3.23.2016

On Uncertainty (and Stink Bugs)

We have two problems at the Stock Household: 1) a recent major disappointment coupled with personal uncertainty and 2) a stink bug infestation. Let me start with the latter.

Stink bugs, according to my limited research, seek refuge inside homes while the weather is colder. They come into window cracks and fireplaces, fly around into walls and lamp shades for a day or two and then flip over and die...usually in the areas of the house where I am most prone to step on them in bare feet. Lydia loves to catch these stink bugs in her new critter catcher. She "feeds" them grass and allows them a plastic snake to "play with", then releases them into the wild (or the siding next to the windows of our house).

Onto the other more complicated, less containable problem. Some sweet friends and co-workers are not being allowed back in. There is no reason. For them, no goodbye hugs. Not even the closure of packing up their own home. We grieve and worry. And we can't help but thinking about us.
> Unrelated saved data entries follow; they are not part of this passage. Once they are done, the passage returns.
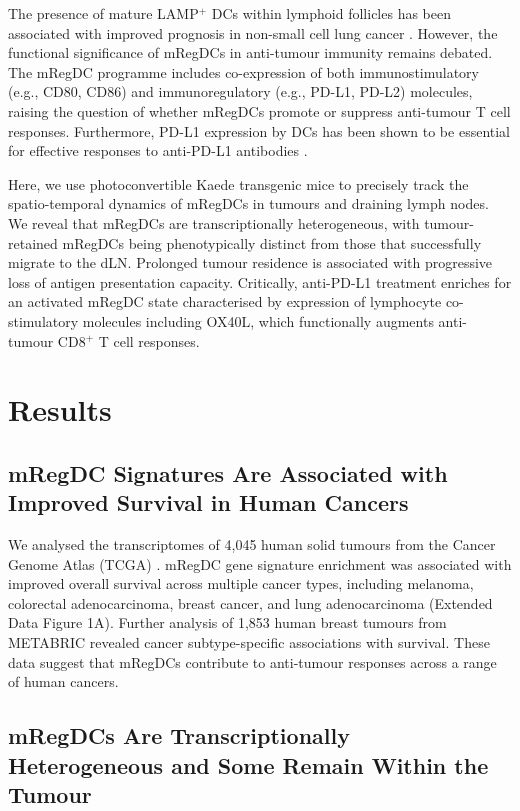 \documentclass[11pt]{article}
\begin{document}
The presence of mature LAMP$^+$ DCs within lymphoid follicles has been associated with improved prognosis in non-small cell lung cancer \citep{DeCastro2012,Dieu-Nosjean2008,Goc2014}. However, the functional significance of mRegDCs in anti-tumour immunity remains debated. The mRegDC programme includes co-expression of both immunostimulatory (e.g., CD80, CD86) and immunoregulatory (e.g., PD-L1, PD-L2) molecules, raising the question of whether mRegDCs promote or suppress anti-tumour T cell responses. Furthermore, PD-L1 expression by DCs has been shown to be essential for effective responses to anti-PD-L1 antibodies \citep{Oh2020,Peng2020}.

Here, we use photoconvertible Kaede transgenic mice to precisely track the spatio-temporal dynamics of mRegDCs in tumours and draining lymph nodes. We reveal that mRegDCs are transcriptionally heterogeneous, with tumour-retained mRegDCs being phenotypically distinct from those that successfully migrate to the dLN. Prolonged tumour residence is associated with progressive loss of antigen presentation capacity. Critically, anti-PD-L1 treatment enriches for an activated mRegDC state characterised by expression of lymphocyte co-stimulatory molecules including OX40L, which functionally augments anti-tumour CD8$^+$ T cell responses.

\section{Results}

\subsection{mRegDC Signatures Are Associated with Improved Survival in Human Cancers}

We analysed the transcriptomes of 4,045 human solid tumours from the Cancer Genome Atlas (TCGA) \citep{TCGA2013}. mRegDC gene signature enrichment was associated with improved overall survival across multiple cancer types, including melanoma, colorectal adenocarcinoma, breast cancer, and lung adenocarcinoma (Extended Data Figure 1A). Further analysis of 1,853 human breast tumours from METABRIC revealed cancer subtype-specific associations with survival. These data suggest that mRegDCs contribute to anti-tumour responses across a range of human cancers.

\subsection{mRegDCs Are Transcriptionally Heterogeneous and Some Remain Within the Tumour}
\end{document}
Surely we know God is in control. Surely uncertainty is something we live with and maybe, in very mature moments, embrace. But I don't like this getting so real, so close. I don't like breaking news like this to my kids.

We told the girls on Monday that their friends (four kids...like cousins to them) will not be back "home" when we go back. They won't be coming back. We might not see them again...at least for a very long time.

At first, there was crying and questions. Quickly, there was anger. Lydia didn't want to be hugged or consoled. She was on the defense. There was a wall put up. It was small, a six-year-old wall; but I could see it.

She ran to her critter catcher, at that time home to a rescued stink bug. She hugged the cage. "I'm never letting you go."

Now, my daughter was clinging for control, for stability...and yes, it was a stink bug. Isn't that exactly (minus stink bug...plus other distraction/relationship/organized kitchen spice cupboard) what I do? My wall is much bigger with plenty of bricks. Yet I suppose a coping mechanism is never too silly as long as we can quickly see the futility of it.
There has been a lot of conversation about stink bugs and Jesus at our house this week.

Cages cannot hold Him. A tomb could not keep Him. But He will never let us go.